La Communauté métropolitaine de Montréal (CMM) a mis en place un groupe de travail pour aider les résidents touchés à naviguer dans ces changements. Le groupe organisera des séances d’information à partir de la semaine prochaine dans divers centres communautaires de l’île. Les détails d’inscription sont disponibles auprès des bureaux d’arrondissement locaux.
Les experts en urbanisme suggèrent que cette réévaluation était attendue depuis longtemps. « Montréal a développé de nombreuses zones résidentielles dans ce que nous comprenons maintenant être des plaines inondables naturelles », a noté Robert Lacroix, consultant en urbanisme et ancien urbaniste municipal. « Les changements climatiques nous obligent à faire face aux décisions prises il y a des décennies, quand nous n’avions pas la compréhension environnementale d’aujourd’hui. »
Le ministère de l’Environnement et de la Lutte contre les changements climatiques du Québec défend la nouvelle cartographie comme une action préventive nécessaire. « Mieux vaut agir maintenant que d’attendre une catastrophe », a déclaré la porte-parole du ministère, Véronique Déry. « Ces désignations nous aident à mieux préparer les communautés et les infrastructures face à des conditions météorologiques de plus en plus imprévisibles. »
Pour ceux qui vivent dans les zones nouvellement désignées, les questions pratiques abondent. Les permis de rénovation pourraient devenir plus difficiles à obtenir.
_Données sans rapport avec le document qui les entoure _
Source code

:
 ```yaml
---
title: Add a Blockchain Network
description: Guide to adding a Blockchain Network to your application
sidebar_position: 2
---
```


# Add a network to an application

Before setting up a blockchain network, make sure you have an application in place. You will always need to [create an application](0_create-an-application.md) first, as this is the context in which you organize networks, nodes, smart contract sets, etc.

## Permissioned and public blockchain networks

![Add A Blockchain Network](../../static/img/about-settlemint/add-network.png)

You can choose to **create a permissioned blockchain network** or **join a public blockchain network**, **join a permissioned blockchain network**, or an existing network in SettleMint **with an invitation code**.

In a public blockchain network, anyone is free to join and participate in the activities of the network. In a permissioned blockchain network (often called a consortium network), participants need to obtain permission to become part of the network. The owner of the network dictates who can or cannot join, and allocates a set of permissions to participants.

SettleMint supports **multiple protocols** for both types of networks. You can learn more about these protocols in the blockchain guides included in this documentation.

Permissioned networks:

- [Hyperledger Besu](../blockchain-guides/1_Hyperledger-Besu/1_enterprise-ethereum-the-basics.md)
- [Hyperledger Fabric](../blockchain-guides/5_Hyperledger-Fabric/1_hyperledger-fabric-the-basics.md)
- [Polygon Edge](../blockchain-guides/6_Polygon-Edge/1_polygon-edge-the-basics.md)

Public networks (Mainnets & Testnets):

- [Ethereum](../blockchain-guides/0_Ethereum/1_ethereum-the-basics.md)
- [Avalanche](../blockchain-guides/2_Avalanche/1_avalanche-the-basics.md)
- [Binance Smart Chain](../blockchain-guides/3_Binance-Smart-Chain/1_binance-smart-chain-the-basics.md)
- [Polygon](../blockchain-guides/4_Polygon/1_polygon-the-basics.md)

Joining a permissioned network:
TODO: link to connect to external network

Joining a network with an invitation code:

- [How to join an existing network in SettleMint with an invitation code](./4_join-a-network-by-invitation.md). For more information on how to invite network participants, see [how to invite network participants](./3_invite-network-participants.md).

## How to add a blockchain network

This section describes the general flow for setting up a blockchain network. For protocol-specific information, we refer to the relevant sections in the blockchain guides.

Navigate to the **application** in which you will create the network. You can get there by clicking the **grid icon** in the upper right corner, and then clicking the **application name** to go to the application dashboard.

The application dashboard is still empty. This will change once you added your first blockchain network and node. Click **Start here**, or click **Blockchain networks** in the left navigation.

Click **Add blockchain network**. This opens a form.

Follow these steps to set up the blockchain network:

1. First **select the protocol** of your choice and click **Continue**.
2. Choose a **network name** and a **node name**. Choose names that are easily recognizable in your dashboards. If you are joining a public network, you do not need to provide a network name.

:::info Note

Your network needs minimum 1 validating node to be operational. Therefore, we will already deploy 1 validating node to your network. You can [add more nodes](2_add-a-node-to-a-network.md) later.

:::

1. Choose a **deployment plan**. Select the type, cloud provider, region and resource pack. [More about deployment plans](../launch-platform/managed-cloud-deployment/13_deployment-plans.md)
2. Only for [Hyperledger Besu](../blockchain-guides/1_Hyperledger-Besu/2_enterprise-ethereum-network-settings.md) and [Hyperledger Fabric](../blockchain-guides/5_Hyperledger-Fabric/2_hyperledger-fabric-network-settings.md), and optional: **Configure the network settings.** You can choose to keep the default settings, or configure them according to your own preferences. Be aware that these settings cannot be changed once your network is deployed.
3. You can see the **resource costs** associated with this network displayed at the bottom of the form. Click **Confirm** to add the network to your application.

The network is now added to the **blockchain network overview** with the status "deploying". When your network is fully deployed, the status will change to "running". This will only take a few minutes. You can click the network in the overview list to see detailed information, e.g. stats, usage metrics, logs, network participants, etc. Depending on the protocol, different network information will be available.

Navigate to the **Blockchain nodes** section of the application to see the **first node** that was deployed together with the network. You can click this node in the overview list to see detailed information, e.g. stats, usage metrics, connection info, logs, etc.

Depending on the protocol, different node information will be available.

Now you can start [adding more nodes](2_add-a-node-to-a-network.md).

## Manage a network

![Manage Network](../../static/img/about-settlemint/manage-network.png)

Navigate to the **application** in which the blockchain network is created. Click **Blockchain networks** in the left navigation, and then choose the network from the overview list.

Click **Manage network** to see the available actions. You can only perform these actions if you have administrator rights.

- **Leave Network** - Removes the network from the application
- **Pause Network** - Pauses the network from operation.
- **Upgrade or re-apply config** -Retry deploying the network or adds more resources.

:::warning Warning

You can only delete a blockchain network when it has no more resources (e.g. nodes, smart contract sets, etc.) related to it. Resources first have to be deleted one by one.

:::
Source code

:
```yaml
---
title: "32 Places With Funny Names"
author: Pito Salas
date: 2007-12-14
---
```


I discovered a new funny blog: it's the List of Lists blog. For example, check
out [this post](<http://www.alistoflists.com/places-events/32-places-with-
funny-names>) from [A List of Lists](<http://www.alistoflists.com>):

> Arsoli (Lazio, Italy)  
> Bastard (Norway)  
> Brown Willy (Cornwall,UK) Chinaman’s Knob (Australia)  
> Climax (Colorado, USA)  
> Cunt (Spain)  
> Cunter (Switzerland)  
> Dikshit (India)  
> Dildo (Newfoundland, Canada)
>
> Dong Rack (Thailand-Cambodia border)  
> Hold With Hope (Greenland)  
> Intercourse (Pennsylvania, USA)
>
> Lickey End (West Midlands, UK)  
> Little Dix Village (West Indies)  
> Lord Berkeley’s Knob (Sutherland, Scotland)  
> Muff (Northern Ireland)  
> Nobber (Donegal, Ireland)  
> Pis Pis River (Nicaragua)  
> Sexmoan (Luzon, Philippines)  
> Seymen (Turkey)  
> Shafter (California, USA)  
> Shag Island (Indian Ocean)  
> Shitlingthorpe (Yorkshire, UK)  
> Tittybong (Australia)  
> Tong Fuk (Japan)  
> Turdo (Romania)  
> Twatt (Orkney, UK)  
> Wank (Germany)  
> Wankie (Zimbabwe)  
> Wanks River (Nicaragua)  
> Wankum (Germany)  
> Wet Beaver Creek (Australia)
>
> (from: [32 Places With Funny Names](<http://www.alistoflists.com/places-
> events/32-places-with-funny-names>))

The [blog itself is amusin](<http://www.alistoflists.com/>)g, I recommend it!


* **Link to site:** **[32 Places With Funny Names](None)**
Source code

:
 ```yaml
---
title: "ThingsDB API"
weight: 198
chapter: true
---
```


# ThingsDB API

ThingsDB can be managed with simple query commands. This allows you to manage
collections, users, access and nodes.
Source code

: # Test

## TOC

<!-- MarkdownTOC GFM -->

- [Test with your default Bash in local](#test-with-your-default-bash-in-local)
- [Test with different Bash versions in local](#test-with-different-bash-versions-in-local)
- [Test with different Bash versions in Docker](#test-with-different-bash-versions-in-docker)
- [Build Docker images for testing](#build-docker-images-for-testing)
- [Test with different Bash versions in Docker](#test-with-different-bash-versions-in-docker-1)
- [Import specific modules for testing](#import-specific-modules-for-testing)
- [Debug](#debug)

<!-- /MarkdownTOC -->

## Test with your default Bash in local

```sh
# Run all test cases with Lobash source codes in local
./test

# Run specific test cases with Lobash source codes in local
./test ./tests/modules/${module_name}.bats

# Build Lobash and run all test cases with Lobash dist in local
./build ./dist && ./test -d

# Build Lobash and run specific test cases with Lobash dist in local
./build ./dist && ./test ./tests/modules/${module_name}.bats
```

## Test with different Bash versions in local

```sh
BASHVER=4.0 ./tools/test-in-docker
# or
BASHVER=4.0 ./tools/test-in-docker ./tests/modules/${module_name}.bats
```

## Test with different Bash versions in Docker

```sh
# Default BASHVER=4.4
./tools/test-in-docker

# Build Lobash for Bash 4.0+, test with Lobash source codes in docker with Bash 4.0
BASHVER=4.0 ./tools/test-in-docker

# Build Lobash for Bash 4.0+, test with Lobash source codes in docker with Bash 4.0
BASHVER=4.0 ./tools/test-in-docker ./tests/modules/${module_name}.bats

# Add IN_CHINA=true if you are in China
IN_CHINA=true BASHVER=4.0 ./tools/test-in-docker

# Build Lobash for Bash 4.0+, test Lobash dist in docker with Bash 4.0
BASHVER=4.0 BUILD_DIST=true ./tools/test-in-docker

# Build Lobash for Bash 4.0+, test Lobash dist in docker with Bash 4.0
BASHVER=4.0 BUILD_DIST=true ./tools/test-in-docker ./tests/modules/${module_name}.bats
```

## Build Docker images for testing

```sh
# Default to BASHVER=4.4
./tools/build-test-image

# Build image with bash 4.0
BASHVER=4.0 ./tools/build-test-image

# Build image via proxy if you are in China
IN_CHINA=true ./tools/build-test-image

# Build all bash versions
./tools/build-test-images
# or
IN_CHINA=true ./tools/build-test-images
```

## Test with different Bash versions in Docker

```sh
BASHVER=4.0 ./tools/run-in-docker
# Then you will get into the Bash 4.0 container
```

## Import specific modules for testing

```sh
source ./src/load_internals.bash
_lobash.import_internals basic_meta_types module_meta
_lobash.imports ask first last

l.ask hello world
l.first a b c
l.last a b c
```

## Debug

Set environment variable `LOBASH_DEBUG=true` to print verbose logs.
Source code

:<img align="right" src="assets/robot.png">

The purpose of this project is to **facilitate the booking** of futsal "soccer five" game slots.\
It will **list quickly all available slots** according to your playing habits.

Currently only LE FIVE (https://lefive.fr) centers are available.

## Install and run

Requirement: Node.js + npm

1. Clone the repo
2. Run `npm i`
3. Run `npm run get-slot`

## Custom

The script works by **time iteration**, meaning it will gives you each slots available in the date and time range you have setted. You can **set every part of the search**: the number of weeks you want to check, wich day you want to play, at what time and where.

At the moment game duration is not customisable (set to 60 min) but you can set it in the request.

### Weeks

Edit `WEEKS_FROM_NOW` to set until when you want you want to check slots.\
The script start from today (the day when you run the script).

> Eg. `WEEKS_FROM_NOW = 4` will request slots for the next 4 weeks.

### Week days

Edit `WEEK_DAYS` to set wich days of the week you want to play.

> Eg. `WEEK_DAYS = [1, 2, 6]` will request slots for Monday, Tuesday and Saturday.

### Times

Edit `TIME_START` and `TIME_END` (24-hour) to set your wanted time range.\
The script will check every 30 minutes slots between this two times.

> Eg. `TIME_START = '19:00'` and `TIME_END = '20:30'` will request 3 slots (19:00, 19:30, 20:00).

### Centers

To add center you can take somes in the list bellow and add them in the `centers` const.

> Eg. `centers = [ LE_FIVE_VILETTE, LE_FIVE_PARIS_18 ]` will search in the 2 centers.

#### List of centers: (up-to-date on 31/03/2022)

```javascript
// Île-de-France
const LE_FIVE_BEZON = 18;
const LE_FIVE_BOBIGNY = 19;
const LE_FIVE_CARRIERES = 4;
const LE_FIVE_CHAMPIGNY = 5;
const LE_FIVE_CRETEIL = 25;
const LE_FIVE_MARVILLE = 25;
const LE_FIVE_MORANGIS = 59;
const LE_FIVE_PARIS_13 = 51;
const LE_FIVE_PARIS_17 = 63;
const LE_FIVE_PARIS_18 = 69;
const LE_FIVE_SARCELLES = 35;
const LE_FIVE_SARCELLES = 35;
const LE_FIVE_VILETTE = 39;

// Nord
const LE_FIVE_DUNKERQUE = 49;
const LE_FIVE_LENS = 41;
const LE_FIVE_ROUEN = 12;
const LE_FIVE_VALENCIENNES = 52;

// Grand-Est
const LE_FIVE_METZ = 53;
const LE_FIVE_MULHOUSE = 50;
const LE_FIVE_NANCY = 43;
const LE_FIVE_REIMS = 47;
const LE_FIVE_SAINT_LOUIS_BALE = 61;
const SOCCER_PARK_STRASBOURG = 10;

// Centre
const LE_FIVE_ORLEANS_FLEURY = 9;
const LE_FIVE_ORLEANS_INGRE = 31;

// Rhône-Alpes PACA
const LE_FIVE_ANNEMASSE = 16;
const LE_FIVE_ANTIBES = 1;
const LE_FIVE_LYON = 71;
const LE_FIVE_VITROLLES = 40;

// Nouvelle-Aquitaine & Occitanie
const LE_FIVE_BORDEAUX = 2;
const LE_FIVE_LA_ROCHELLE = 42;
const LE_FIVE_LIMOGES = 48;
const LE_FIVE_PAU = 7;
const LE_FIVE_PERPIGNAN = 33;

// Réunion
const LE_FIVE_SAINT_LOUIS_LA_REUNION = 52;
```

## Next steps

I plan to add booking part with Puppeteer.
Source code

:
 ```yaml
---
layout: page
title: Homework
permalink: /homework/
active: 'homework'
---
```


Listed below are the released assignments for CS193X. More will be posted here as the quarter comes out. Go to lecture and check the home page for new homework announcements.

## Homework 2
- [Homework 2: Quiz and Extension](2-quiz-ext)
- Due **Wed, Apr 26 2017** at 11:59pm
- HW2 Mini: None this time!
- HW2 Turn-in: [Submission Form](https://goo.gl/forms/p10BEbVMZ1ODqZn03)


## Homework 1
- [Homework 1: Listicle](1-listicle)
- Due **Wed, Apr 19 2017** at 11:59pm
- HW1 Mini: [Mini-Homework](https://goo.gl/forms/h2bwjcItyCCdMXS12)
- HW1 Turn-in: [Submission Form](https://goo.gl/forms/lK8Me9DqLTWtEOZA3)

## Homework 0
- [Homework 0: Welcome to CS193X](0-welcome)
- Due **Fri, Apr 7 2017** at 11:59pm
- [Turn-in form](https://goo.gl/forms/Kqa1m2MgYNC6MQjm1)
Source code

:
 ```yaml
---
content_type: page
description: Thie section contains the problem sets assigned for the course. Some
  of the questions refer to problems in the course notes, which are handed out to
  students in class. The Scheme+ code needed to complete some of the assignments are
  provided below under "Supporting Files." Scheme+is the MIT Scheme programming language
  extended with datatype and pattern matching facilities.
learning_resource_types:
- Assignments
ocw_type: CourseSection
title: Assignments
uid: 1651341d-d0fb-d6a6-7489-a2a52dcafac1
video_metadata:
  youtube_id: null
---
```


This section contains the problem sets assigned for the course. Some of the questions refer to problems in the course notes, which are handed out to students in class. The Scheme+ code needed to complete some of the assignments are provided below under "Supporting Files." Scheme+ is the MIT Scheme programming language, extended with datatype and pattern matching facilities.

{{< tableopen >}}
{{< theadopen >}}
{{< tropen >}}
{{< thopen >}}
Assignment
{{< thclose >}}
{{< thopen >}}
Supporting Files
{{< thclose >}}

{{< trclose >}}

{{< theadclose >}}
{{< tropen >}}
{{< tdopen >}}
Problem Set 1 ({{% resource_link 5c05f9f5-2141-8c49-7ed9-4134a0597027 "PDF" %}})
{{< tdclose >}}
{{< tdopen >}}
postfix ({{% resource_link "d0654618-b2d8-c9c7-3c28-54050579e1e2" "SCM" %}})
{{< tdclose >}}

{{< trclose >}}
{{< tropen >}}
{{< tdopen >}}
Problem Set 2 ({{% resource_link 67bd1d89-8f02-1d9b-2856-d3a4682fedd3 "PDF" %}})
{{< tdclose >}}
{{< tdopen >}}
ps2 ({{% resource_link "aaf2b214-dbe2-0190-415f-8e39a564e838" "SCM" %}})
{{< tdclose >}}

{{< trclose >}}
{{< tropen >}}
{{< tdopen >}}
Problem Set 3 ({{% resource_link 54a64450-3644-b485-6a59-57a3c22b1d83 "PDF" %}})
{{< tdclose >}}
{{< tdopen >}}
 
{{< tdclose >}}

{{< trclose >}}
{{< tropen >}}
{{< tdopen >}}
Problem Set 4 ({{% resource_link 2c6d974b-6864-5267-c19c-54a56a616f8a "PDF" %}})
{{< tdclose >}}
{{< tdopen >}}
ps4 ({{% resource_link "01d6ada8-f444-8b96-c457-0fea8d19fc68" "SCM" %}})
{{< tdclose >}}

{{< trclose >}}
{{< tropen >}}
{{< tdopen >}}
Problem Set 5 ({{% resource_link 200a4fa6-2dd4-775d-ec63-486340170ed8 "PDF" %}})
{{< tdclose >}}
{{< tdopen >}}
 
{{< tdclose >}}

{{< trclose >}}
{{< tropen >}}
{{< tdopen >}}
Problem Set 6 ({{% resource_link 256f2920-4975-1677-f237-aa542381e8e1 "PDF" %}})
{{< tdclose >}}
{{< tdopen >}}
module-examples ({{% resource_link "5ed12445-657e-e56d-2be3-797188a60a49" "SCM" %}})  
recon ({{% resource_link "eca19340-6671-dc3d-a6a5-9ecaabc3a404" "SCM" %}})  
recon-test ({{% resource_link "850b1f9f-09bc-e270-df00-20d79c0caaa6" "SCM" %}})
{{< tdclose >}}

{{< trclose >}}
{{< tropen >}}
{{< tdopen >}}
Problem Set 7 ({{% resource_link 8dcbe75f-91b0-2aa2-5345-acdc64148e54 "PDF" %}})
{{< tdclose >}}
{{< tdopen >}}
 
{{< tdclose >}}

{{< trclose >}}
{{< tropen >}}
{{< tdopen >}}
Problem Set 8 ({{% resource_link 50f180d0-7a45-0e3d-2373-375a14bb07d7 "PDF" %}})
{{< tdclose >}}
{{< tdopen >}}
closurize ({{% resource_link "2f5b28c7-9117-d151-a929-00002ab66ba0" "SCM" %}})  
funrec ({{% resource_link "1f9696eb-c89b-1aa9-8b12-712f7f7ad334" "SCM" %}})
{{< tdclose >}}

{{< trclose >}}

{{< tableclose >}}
Les ventes de propriétés pourraient faire face à des obstacles supplémentaires. Certains propriétaires s’inquiètent des exigences de divulgation lors de la vente.
« Je prévoyais de mettre ma maison en vente au printemps prochain », a partagé Monique Leblanc de l’Île-Bizard. « Maintenant, je ne sais pas si je devrais attendre ou accepter que je pourrais recevoir significativement moins que ce que j’espérais. Il n’y a pas de conseils clairs pour les personnes dans ma situation. »
La mairesse Valérie Plante a abordé ces préoccupations lors de la réunion du comité exécutif d’hier, promettant de défendre les intérêts des propriétaires touchés tout en reconnaissant la responsabilité de la ville de s’adapter aux réalités climatiques. « Nous travaillons à équilibrer les droits de propriété avec la sécurité publique », a-t-elle déclaré. « Cela nécessitera des conversations difficiles et des compromis. »
La province a alloué 45 millions de dollars pour des infrastructures d’atténuation des inondations à Montréal au cours des cinq prochaines années, mais les critiques soutiennent que cela est bien en deçà de ce qui est nécessaire. Certains groupes communautaires ont commencé à s’organiser pour contester certaines désignations de zones qu’ils croient basées sur des données erronées.
En réfléchissant à mes conversations avec les propriétaires touchés, ce qui me frappe le plus est le poids émotionnel de cette incertitude. De nombreux Montréalais ont bâti leur vie et leur avenir autour de maisons qui portent maintenant une désignation officielle de risque – un risque qui pourrait ne jamais se matérialiser mais qui affecte néanmoins leur réalité actuelle.
L’expansion des zones inondables représente une prise de conscience plus large qui se produit à travers le Québec, alors que les changements climatiques nous forcent à réévaluer notre relation avec les cours d’eau qui ont toujours été au cœur de notre identité. Pour l’instant, les résidents doivent naviguer dans un paysage complexe de valeurs immobilières, de polices d’assurance et d’évaluations des risques personnels – tout en se demandant si l’eau montera un jour réellement.